_Exercise details_: When you reach the line containing "2. 创建对象过程中，向属性设置值" in the records below, start copying exactly, and stop once you have copied the line containing "## 基于注解管理Bean".

_Input for this task_:
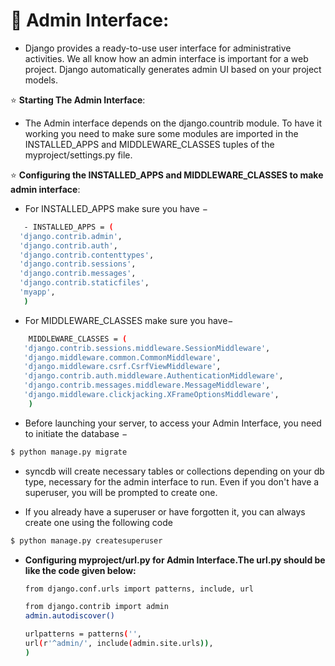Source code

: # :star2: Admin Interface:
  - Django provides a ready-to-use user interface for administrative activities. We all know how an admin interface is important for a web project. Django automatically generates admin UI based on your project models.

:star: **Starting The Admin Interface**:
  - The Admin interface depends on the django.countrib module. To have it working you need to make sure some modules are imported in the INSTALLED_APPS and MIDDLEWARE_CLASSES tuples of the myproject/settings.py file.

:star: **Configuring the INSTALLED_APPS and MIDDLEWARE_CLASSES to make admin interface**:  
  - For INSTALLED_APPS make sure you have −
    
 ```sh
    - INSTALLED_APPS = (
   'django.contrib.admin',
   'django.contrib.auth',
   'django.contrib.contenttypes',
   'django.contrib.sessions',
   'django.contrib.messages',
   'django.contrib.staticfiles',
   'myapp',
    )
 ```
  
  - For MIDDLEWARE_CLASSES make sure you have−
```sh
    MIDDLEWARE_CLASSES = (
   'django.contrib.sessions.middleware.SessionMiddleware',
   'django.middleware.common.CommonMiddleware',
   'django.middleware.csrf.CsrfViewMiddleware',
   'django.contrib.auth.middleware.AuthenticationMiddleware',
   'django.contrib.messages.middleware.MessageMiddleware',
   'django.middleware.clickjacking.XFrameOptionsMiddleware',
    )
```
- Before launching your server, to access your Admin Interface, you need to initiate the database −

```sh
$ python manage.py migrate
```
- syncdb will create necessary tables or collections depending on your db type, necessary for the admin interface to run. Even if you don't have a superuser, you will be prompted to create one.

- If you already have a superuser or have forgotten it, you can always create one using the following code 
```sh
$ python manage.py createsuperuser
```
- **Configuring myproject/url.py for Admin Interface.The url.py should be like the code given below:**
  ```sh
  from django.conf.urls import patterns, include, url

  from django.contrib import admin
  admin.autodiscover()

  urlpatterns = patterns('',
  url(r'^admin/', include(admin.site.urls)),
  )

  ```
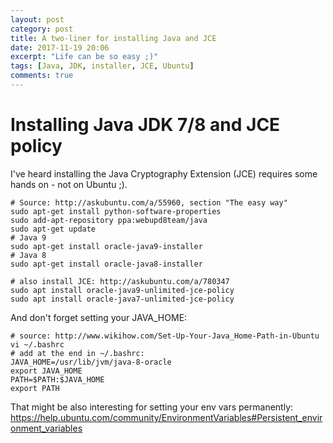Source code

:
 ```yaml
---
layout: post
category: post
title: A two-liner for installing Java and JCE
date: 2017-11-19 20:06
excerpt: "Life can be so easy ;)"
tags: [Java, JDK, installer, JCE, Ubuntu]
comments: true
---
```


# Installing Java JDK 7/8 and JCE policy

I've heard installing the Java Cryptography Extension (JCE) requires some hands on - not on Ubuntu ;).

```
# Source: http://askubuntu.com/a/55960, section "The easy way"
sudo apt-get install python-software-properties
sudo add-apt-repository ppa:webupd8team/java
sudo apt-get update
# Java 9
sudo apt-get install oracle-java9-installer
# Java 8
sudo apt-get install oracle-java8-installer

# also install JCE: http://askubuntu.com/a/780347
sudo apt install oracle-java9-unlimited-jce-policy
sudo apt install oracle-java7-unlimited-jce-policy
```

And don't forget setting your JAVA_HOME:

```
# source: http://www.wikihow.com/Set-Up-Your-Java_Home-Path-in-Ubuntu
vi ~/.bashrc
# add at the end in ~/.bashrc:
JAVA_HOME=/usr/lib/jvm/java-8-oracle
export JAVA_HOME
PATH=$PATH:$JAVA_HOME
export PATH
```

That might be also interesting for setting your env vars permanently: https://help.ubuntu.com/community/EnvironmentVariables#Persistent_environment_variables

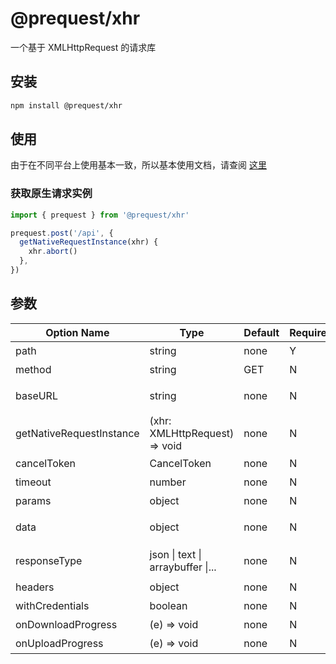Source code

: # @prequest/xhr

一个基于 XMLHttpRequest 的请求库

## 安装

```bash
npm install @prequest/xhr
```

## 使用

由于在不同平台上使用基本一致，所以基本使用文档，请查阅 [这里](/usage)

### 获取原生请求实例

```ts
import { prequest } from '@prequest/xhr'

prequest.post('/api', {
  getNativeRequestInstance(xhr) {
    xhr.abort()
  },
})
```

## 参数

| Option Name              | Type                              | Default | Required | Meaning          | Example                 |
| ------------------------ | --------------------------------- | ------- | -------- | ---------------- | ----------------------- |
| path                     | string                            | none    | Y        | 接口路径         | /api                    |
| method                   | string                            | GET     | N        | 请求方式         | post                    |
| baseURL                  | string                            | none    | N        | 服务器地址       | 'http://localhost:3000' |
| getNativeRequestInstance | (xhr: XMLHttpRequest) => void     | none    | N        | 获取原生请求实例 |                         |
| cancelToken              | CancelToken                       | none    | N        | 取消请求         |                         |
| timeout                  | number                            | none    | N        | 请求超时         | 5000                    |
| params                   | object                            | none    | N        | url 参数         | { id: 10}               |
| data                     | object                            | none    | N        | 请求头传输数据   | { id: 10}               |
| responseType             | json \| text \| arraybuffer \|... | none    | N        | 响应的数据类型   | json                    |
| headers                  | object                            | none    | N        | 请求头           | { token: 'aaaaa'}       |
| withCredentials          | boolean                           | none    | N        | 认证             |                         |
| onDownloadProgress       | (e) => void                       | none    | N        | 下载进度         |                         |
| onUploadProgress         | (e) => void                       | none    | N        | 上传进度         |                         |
* * *
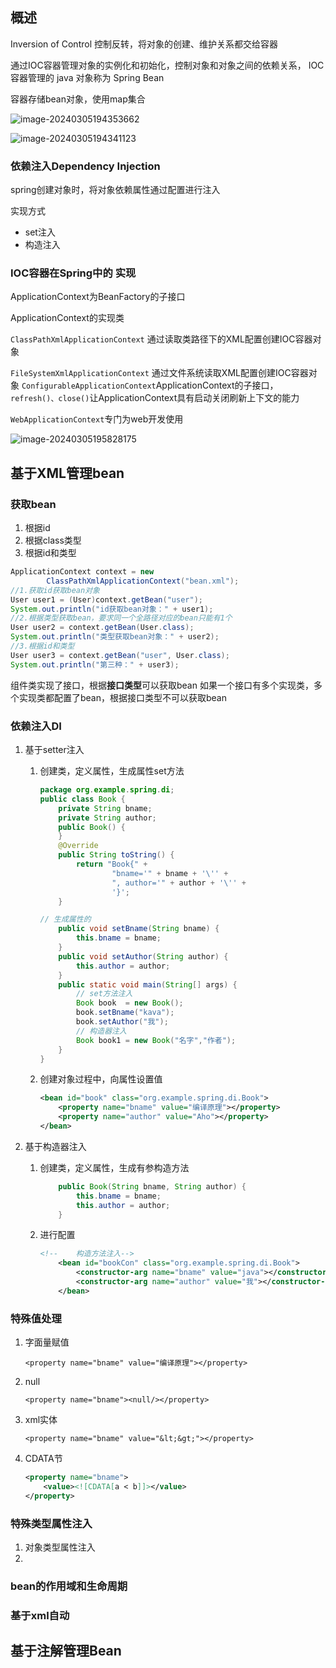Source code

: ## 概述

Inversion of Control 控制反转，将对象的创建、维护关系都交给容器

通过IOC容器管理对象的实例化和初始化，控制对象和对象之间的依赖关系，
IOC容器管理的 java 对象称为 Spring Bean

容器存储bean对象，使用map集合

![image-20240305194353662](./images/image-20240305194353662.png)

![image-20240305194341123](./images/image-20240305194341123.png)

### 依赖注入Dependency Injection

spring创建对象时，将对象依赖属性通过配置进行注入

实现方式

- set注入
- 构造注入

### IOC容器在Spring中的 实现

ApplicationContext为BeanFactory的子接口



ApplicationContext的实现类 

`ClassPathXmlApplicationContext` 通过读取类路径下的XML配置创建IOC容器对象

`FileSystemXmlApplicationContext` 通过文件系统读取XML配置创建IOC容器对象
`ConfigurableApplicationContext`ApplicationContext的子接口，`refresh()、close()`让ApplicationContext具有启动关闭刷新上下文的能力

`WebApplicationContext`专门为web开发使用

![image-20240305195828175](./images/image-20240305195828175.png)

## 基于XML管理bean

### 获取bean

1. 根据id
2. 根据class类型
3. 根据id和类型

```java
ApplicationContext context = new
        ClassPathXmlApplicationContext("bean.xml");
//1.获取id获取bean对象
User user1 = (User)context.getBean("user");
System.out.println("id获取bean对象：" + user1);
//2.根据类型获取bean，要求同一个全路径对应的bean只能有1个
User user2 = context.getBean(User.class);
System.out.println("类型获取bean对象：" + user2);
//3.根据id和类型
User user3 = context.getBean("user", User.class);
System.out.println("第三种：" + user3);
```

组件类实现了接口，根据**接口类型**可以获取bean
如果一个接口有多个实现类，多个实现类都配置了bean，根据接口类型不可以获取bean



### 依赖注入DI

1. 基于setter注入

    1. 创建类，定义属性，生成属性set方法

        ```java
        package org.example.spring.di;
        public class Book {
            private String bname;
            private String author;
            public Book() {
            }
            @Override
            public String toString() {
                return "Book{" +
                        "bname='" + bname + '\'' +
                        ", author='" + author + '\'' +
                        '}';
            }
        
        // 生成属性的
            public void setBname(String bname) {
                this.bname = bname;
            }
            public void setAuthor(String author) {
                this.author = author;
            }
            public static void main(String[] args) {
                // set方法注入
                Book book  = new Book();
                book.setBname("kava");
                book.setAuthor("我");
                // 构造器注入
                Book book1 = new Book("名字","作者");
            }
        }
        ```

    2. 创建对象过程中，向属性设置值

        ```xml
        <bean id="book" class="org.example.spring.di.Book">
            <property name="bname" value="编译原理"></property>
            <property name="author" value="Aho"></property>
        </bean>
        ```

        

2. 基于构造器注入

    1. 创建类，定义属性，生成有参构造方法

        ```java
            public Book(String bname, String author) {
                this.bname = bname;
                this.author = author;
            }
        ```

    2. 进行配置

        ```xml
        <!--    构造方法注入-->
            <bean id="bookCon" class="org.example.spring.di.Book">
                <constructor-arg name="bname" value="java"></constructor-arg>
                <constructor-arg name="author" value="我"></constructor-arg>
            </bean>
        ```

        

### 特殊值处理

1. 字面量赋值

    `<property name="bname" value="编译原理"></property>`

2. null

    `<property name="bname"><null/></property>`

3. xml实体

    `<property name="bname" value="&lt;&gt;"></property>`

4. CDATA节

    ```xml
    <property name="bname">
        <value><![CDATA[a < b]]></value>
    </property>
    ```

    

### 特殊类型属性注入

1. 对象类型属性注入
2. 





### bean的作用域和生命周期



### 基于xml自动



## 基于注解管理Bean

_Answer below_:
    2. 创建对象过程中，向属性设置值

        ```xml
        <bean id="book" class="org.example.spring.di.Book">
            <property name="bname" value="编译原理"></property>
            <property name="author" value="Aho"></property>
        </bean>
        ```

        

2. 基于构造器注入

    1. 创建类，定义属性，生成有参构造方法

        ```java
            public Book(String bname, String author) {
                this.bname = bname;
                this.author = author;
            }
        ```

    2. 进行配置

        ```xml
        <!--    构造方法注入-->
            <bean id="bookCon" class="org.example.spring.di.Book">
                <constructor-arg name="bname" value="java"></constructor-arg>
                <constructor-arg name="author" value="我"></constructor-arg>
            </bean>
        ```

        

### 特殊值处理

1. 字面量赋值

    `<property name="bname" value="编译原理"></property>`

2. null

    `<property name="bname"><null/></property>`

3. xml实体

    `<property name="bname" value="&lt;&gt;"></property>`

4. CDATA节

    ```xml
    <property name="bname">
        <value><![CDATA[a < b]]></value>
    </property>
    ```

    

### 特殊类型属性注入

1. 对象类型属性注入
2. 





### bean的作用域和生命周期



### 基于xml自动



## 基于注解管理Bean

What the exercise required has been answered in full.